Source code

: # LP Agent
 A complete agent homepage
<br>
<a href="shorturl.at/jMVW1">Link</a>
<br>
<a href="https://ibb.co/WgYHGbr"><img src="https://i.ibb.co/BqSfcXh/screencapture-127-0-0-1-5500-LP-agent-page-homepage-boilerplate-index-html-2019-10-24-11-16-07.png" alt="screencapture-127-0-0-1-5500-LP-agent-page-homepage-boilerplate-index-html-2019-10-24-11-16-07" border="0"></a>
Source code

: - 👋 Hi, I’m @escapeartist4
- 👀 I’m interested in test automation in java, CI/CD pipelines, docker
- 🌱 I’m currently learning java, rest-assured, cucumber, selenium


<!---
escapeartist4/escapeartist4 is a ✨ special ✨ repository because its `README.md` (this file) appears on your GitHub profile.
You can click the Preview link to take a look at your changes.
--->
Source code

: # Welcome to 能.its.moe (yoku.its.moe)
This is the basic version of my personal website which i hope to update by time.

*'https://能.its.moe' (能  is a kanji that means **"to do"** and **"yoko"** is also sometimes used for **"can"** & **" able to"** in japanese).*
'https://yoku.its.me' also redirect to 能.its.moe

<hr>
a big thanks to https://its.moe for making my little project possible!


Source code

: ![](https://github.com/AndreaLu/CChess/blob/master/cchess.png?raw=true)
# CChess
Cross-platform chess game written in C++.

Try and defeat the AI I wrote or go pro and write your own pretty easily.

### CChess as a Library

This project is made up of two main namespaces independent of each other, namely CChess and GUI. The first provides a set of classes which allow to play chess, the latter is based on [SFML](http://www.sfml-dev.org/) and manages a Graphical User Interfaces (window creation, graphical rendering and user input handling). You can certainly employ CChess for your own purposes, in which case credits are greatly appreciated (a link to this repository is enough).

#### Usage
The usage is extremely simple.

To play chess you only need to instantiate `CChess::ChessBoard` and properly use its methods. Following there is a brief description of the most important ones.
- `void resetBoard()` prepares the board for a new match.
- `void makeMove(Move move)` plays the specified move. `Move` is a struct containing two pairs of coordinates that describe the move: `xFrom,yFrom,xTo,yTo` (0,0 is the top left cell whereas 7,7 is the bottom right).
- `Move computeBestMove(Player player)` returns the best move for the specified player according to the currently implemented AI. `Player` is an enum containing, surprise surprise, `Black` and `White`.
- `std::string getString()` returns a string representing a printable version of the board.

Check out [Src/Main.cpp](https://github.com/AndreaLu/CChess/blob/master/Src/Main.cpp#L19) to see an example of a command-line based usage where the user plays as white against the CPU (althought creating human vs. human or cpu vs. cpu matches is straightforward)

▬▬▬▬▬▬▬▬▬▬

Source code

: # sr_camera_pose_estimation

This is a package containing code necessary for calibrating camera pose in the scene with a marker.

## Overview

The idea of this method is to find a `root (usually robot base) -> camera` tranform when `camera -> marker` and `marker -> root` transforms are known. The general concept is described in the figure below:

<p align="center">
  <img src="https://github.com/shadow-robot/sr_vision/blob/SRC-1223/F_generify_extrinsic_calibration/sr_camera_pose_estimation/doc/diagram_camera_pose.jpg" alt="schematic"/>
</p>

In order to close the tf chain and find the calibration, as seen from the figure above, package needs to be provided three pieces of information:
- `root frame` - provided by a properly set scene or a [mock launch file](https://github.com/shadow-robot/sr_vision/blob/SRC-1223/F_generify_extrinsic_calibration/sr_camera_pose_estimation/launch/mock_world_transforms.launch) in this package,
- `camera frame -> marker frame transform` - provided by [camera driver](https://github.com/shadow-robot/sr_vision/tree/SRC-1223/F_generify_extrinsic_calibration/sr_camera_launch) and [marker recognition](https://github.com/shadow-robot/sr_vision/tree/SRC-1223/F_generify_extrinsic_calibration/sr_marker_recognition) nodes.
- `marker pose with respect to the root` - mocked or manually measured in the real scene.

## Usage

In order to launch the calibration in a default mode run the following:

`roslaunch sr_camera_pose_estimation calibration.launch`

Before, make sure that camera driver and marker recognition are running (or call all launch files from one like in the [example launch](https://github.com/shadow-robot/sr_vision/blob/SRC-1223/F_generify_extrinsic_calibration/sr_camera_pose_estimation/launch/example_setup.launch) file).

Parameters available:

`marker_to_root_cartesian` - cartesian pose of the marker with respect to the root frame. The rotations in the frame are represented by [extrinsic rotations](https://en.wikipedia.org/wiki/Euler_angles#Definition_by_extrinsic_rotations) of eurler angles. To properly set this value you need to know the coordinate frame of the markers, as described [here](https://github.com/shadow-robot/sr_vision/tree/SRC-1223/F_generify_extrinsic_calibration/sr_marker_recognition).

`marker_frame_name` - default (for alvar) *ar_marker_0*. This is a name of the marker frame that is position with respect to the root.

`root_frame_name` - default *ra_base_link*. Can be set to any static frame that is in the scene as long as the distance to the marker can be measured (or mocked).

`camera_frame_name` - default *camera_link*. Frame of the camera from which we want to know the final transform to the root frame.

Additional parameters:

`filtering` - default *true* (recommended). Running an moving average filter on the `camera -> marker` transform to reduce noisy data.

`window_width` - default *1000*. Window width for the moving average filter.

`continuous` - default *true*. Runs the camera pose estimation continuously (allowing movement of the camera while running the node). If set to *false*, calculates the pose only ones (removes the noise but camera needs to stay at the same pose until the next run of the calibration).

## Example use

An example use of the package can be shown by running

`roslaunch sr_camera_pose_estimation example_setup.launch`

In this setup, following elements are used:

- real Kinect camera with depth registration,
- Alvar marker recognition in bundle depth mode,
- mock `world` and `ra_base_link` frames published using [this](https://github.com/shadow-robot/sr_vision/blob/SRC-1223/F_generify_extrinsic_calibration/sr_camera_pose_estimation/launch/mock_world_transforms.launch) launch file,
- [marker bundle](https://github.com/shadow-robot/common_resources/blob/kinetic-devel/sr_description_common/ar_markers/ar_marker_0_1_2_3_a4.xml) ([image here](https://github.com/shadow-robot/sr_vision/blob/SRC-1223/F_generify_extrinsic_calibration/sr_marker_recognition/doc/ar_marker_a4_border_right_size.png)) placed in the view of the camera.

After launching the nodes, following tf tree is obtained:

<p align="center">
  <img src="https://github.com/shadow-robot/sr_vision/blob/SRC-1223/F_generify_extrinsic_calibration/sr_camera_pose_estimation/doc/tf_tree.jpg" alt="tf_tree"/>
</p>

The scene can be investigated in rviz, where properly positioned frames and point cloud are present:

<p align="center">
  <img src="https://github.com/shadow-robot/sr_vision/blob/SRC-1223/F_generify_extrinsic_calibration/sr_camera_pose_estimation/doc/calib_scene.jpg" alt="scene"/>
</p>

▬▬▬▬▬▬▬▬▬▬

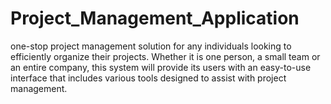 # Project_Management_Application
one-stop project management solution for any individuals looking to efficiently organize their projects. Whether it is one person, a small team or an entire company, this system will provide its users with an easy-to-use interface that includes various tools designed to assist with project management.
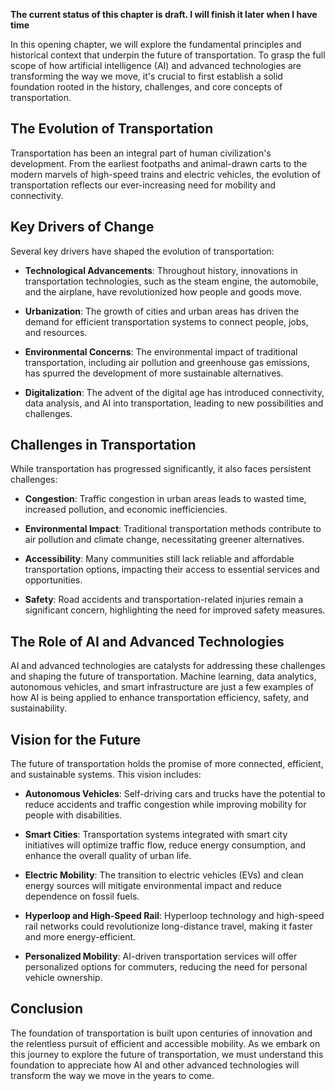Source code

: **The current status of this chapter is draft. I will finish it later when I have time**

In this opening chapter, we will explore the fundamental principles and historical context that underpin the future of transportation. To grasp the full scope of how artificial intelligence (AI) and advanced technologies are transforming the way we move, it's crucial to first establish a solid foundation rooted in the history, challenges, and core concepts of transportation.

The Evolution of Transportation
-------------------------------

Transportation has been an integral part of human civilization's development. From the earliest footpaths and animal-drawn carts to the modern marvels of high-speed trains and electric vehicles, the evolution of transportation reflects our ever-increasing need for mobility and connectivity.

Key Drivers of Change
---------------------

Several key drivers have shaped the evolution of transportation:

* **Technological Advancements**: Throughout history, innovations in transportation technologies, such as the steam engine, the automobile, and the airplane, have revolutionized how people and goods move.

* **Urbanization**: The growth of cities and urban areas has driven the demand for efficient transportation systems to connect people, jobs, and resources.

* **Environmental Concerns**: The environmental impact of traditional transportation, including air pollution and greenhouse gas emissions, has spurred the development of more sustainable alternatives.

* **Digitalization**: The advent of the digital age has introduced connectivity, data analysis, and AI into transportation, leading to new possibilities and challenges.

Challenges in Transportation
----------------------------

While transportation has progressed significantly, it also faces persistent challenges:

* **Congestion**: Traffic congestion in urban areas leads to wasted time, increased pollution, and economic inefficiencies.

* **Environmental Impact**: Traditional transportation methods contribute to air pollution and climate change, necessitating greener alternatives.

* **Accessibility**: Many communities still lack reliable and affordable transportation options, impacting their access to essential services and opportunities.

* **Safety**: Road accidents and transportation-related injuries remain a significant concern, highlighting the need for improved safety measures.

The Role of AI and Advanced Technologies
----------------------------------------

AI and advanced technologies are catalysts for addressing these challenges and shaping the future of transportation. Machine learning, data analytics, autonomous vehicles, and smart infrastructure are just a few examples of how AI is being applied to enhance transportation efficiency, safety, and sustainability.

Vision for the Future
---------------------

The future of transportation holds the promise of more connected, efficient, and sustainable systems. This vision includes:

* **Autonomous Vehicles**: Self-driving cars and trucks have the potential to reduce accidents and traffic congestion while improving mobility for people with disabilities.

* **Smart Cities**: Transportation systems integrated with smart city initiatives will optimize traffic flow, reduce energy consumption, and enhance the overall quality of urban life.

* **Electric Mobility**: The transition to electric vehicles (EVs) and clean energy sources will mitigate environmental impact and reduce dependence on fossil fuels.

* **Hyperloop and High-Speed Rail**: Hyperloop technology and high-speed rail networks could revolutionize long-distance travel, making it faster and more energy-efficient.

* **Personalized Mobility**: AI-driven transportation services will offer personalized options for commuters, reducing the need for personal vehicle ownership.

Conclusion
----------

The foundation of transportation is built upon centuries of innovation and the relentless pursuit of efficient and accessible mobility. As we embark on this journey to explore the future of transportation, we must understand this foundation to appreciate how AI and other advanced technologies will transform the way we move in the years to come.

▬▬▬▬▬▬▬▬▬▬

Your instructions = Show the lines in the entries above that include the string "specified".

Result for this exercise =
- `void makeMove(Move move)` plays the specified move. `Move` is a struct containing two pairs of coordinates that describe the move: `xFrom,yFrom,xTo,yTo` (0,0 is the top left cell whereas 7,7 is the bottom right).
- `Move computeBestMove(Player player)` returns the best move for the specified player according to the currently implemented AI. `Player` is an enum containing, surprise surprise, `Black` and `White`.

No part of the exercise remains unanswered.